Hello Kristian,

I am working on a replacement algorithm for the retry all lock_requests function.  Still in development.  The race is that some locks are released while some other thread is running the lock retry code.  These locks are not retried, so a blocked lock request is not handed the lock and it times out. 

Back in the day, we were thinking of attaching the pending lock requests to the conflicting locks so that when the conflicting locks are released, it is easy to find the pending lock requests.  This change is beyond the scope of my current work.

I have the PerconaFT changes to support MariaDB's optimistic parallel replication on a branch that is suitable for merging into Pecona's repo:  https://github.com/prohaska7/tokuft/tree/killwait

Need to run some replication benchmarks that compare conservative vs optimistic replication performance.  This might lead to some interesting results.


On Tue, Aug 30, 2016 at 10:24 AM, Kristian Nielsen <knielsen@knielsen-hq.org> wrote:
Rich Prohaska <prohaska7@gmail.com> writes:

> I rearranged the tokudb lock request wait function a little bit, and got
> the lock tree unit tests to compile again (since the API changed).  commit
> on this tree:  https://github.com/prohaska7/mariadb-server/tree/toku_opr3

Thanks!

So I took a look at the complete patch we have so far, thinking what remains
to do to get this included in main MariaDB.

Do you have any suggestions for how/whether to upstream the TokuDB parts? I
assume the new kill_query functionality would make sense to upstream. The
callback to report waits could be upstreamed, but would not be used in
non-mariadb builds, probably. And the actual
tokudb_lock_wait_needed_callback() would probably not be upstreamed (or
would go in #ifdef MARIADB_BASE_VERSION perhaps). Any thoughts?
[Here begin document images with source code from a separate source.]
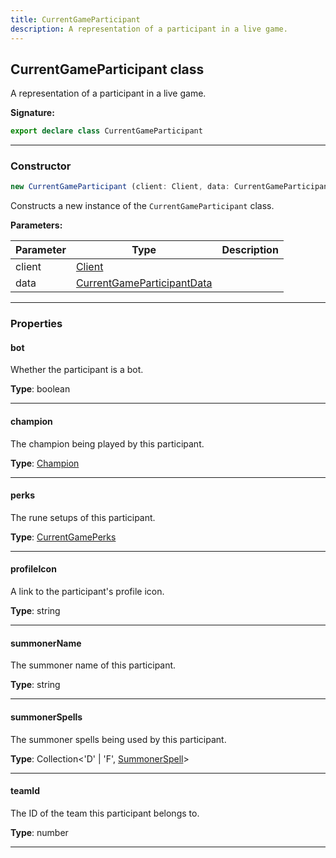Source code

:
 ```yaml
---
title: CurrentGameParticipant
description: A representation of a participant in a live game.
---
```


## CurrentGameParticipant class

A representation of a participant in a live game.

**Signature:**

```ts
export declare class CurrentGameParticipant 
```

---

### Constructor

```ts
new CurrentGameParticipant (client: Client, data: CurrentGameParticipantData)
```

Constructs a new instance of the `CurrentGameParticipant` class.

**Parameters:**

| Parameter | Type | Description |
| --------- | ---- | ----------- |
| client | [Client](/shieldbow/api/Client.html) |  |
| data | [CurrentGameParticipantData](/shieldbow/api/CurrentGameParticipantData.html) |  |
---

### Properties

#### bot

Whether the participant is a bot.



**Type**: boolean

---

#### champion

The champion being played by this participant.



**Type**: [Champion](/shieldbow/api/Champion.html)

---

#### perks

The rune setups of this participant.



**Type**: [CurrentGamePerks](/shieldbow/api/CurrentGamePerks.html)

---

#### profileIcon

A link to the participant's profile icon.



**Type**: string

---

#### summonerName

The summoner name of this participant.



**Type**: string

---

#### summonerSpells

The summoner spells being used by this participant.



**Type**: Collection\<'D' \| 'F', [SummonerSpell](/shieldbow/api/SummonerSpell.html)\>

---

#### teamId

The ID of the team this participant belongs to.



**Type**: number

---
I still need to look into the should_retry_lock_requests, currently I get
hangs if it is enabled. And I want to see if the wait_needed_callback
interface can be cleaned up a bit. Otherwise the patch looks fairly complete
to me, do you agree?

I think this could go in 10.1, to fix optimistic parallel replication with
TokuDB (which does not currently work at all).

 - Kristian.